### Information provided

= = =

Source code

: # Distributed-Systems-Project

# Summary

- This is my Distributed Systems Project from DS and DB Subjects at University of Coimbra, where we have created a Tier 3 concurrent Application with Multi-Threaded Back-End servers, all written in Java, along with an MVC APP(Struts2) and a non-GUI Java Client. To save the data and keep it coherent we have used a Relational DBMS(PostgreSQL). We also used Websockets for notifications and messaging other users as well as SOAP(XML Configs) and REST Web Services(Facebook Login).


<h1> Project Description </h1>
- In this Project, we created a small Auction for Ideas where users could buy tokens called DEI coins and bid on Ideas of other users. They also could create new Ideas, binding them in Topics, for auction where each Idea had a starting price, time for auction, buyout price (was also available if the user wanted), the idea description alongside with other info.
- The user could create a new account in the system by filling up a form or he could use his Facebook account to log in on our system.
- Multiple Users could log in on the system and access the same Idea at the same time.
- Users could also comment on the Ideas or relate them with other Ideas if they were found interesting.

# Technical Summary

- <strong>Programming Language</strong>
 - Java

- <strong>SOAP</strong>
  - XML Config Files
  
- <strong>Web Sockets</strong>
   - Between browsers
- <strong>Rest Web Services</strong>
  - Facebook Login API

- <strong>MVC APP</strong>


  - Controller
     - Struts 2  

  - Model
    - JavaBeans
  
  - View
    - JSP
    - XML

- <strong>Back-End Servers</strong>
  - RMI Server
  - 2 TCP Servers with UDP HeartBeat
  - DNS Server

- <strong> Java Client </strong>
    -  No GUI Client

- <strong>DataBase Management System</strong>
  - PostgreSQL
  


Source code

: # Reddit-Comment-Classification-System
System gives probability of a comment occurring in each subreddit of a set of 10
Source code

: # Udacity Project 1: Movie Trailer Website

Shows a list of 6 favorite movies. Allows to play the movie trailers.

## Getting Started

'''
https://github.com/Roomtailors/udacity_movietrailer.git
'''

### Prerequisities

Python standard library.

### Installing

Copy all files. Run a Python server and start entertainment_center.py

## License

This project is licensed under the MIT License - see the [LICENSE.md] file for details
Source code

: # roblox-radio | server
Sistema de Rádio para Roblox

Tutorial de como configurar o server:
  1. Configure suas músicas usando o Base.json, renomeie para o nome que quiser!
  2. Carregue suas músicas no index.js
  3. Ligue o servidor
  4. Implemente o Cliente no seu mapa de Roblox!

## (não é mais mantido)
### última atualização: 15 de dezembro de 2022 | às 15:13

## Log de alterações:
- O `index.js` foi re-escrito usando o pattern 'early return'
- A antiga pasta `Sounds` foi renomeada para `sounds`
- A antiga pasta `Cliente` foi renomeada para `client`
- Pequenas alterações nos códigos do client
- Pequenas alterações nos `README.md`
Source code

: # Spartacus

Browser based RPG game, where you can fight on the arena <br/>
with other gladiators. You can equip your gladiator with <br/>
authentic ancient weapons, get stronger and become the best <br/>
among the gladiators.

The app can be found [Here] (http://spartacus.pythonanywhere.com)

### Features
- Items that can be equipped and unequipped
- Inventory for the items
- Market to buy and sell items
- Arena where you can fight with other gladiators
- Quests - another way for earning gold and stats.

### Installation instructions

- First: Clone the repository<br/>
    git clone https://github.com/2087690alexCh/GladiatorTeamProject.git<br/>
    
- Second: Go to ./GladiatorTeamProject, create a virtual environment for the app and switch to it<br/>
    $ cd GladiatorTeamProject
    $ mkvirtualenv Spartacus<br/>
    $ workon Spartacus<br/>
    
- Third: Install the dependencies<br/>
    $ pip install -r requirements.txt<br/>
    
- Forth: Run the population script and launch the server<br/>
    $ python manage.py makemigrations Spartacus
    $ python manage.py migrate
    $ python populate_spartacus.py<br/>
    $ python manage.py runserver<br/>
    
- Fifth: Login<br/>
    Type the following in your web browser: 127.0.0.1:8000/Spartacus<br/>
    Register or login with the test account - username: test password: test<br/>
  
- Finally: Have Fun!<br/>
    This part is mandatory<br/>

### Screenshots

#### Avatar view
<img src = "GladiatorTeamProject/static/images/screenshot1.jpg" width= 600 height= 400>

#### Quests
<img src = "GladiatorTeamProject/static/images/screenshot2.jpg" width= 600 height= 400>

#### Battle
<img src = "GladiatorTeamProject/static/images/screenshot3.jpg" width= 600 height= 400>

= = =

The lines to return are those holding the string "found" anywhere in the listing above.

- Users could also comment on the Ideas or relate them with other Ideas if they were found interesting.
The app can be found [Here] (http://spartacus.pythonanywhere.com)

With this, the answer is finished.